Эти же качества — убежденность и принципиальность — осложняли его путь в искусстве. Бабочкин долго не мог найти своего места в театрах Ленинграда, потом Москвы. Он не боялся идти на конфликт, отстаивая свою точку зрения на репертуар и курс театра, на истолкование той или иной пьесы, на понимание театральной ситуации. При этом эксцентризм сочетался в нем с чувством собственного достоинства и порядочности. ‹…›
Два последних десятилетия в московском Малом театре были опытом самоизоляции. Признанный актер, лауреат нескольких государственных премий, имеющий самые высокие знаки отличия, вел в Малом театре собственный счет — ставил спектакли и играл в них.

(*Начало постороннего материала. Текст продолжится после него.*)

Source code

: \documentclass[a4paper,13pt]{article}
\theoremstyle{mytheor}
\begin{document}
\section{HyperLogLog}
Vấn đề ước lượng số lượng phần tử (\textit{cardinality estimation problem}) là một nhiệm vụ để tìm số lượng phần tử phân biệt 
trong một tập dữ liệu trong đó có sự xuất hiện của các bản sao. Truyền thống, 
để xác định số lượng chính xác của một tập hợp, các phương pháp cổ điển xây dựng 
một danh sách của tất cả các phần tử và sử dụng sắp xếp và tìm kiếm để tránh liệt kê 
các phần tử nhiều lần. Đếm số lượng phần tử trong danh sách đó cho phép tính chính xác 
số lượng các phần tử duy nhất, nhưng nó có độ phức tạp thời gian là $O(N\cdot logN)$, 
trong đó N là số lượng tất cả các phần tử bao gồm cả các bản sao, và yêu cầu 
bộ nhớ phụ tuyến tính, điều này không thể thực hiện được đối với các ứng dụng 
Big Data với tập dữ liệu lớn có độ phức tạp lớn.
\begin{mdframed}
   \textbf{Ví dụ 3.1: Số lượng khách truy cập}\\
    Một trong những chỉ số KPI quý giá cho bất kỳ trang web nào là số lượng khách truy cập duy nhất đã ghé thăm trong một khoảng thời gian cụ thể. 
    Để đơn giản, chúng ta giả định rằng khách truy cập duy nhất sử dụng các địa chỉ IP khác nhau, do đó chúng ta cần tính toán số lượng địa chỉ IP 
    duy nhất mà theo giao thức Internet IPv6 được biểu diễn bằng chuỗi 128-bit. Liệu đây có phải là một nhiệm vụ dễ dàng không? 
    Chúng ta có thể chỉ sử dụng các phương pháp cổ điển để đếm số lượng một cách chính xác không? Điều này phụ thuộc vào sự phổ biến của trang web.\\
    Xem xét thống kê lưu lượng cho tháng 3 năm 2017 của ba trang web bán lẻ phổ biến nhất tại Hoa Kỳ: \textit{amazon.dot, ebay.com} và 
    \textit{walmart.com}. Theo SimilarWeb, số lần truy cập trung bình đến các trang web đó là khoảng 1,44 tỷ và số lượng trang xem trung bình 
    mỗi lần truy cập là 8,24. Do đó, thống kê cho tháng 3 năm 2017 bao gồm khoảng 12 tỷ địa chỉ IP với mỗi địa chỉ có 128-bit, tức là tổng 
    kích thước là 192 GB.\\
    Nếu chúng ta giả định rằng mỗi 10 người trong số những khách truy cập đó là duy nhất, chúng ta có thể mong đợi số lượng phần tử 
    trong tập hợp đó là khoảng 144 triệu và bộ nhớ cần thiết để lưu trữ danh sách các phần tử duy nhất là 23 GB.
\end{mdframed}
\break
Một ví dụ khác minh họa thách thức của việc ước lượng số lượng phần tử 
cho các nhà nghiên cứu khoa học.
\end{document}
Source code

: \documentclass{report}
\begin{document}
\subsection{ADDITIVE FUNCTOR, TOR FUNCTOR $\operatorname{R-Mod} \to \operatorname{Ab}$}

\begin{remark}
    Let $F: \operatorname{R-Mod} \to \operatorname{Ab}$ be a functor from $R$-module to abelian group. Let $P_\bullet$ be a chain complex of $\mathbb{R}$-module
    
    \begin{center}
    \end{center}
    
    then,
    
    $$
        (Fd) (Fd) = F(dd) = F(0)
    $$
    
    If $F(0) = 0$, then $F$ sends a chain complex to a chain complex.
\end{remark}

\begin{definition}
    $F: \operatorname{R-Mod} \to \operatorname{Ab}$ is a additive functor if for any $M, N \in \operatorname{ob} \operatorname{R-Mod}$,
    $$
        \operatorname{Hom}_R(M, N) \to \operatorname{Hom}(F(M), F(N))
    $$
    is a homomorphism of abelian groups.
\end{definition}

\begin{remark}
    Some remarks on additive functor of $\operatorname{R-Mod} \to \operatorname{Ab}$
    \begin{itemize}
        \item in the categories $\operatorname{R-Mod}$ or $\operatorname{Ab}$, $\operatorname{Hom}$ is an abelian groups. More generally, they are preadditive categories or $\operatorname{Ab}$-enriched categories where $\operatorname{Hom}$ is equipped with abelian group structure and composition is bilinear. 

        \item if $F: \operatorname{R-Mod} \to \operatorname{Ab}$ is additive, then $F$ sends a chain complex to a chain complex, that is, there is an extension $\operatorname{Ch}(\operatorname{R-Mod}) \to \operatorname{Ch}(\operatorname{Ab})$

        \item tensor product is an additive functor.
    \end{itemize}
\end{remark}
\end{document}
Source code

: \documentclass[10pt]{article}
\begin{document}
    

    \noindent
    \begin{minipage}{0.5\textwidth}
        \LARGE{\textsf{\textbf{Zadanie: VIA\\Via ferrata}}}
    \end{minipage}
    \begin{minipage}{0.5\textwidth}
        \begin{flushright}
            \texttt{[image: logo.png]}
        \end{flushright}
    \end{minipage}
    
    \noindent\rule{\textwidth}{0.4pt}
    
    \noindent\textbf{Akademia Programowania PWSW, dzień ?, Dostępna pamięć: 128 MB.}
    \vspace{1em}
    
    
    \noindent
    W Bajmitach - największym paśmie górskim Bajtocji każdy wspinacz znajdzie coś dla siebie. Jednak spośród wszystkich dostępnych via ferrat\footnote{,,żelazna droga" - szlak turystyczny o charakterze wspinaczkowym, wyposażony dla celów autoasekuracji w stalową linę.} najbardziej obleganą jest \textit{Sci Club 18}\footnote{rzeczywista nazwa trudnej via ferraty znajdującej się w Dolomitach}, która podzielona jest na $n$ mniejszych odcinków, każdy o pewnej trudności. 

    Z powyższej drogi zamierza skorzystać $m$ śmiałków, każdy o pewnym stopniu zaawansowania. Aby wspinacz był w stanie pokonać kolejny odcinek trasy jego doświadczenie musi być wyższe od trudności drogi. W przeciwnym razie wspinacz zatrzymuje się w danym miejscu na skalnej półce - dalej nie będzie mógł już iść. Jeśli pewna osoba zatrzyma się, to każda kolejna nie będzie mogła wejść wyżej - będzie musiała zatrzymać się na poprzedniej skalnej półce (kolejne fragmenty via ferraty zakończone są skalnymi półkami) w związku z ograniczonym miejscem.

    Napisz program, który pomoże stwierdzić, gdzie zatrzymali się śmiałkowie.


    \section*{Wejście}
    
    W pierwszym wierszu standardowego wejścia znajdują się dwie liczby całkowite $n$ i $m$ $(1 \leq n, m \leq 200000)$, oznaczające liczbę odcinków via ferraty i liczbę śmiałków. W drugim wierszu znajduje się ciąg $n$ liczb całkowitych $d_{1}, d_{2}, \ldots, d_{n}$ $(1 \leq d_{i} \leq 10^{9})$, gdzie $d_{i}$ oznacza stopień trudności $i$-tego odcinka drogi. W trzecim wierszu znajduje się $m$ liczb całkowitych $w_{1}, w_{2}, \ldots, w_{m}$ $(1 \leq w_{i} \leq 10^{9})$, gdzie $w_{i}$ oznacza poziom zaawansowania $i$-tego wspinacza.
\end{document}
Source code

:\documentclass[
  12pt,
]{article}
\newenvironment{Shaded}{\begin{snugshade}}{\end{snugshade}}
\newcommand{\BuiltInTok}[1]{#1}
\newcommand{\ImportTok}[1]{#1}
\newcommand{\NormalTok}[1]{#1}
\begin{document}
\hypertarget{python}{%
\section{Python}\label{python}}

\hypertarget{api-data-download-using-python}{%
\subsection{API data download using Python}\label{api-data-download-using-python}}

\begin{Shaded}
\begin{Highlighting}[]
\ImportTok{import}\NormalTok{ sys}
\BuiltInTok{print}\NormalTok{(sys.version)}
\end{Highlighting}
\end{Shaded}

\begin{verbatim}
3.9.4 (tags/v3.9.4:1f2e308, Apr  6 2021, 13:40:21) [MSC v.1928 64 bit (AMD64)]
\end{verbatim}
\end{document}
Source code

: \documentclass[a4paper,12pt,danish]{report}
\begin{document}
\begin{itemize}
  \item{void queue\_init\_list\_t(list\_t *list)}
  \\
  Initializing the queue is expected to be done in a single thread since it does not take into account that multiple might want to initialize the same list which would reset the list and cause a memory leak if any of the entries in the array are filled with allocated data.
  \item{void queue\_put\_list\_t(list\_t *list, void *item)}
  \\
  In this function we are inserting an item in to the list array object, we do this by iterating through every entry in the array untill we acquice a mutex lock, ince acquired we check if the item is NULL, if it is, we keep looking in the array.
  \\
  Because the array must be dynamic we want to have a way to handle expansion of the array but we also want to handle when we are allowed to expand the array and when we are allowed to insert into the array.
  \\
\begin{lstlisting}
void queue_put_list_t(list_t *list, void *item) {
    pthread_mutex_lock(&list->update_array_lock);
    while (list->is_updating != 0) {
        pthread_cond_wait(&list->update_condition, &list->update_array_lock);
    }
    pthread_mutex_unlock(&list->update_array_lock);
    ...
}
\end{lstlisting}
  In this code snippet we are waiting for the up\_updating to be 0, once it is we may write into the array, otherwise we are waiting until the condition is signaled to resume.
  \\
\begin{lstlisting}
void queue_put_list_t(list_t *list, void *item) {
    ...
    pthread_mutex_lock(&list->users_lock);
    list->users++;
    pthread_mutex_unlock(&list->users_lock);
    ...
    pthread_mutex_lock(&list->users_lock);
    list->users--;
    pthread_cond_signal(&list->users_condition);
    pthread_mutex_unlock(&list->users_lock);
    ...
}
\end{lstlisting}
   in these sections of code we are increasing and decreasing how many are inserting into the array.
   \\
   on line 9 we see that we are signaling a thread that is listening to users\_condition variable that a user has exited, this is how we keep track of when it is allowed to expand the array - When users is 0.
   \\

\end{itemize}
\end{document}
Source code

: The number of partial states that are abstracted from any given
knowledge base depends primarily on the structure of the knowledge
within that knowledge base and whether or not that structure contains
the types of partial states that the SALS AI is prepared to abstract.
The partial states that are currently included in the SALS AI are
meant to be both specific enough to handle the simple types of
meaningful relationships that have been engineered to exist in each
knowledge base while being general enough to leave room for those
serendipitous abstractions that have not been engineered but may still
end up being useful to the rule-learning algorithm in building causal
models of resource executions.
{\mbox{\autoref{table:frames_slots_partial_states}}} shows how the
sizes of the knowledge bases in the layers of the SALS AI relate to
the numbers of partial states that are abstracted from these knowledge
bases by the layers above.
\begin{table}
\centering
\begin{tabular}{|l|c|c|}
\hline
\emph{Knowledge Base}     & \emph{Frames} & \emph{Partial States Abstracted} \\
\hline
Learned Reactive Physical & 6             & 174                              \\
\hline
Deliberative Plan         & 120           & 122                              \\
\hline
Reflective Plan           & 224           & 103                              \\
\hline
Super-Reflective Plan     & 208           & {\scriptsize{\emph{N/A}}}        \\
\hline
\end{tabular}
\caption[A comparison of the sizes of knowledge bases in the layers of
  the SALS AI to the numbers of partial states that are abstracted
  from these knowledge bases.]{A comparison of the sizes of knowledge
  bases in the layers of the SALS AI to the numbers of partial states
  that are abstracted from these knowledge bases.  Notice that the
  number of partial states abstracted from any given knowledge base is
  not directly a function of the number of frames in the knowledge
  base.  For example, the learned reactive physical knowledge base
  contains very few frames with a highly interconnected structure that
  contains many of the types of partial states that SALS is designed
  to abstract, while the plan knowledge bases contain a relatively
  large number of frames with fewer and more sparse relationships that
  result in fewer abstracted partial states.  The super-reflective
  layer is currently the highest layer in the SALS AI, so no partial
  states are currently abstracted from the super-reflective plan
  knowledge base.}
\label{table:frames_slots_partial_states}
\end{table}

К этому времени относится замечательная постановка драмы А. П. Чехов «Иванов» (1960). Это было второе открытие пьесы и новое прочтение ее. ‹…› От гамлетизма актер ничего не оставил. Он применил к чеховскому герою горьковскую тактику: беспощадный самоанализ. Уроки Бабочкина, который вместо сочувствия требовал какого-то брехтовского остранения, пригодились советскому театру в 1960–1970-е годы. ‹…›
И еще один штрих к характеру «Чапая». В 1969 году молодой режиссер Андрей Кончаловский снимал фильм «Дядя Ваня». ‹…› Роль Серебрякова предложили Бабочкину. Но работа довольно скоро прекратилась, потому что однажды, во время репетиции, как вспоминал Кончаловский, Бабочкин в ответ на замечание режиссера резко ответил: «Молодой человек, вы мне не подсвистывайте, я под свист не играю», после чего повернулся и ушел из картины ‹…›. Трудный для всех и для самого себя, незаменимый и всегда интересный, Борис Бабочкин именно так, сразу, без обиняков, решал свои проблемы. Как самовластный полководец.
Горфункель Е. Борис Бабочкин: Чапай // Актеры-легенды Петербурга. СПб. 2004.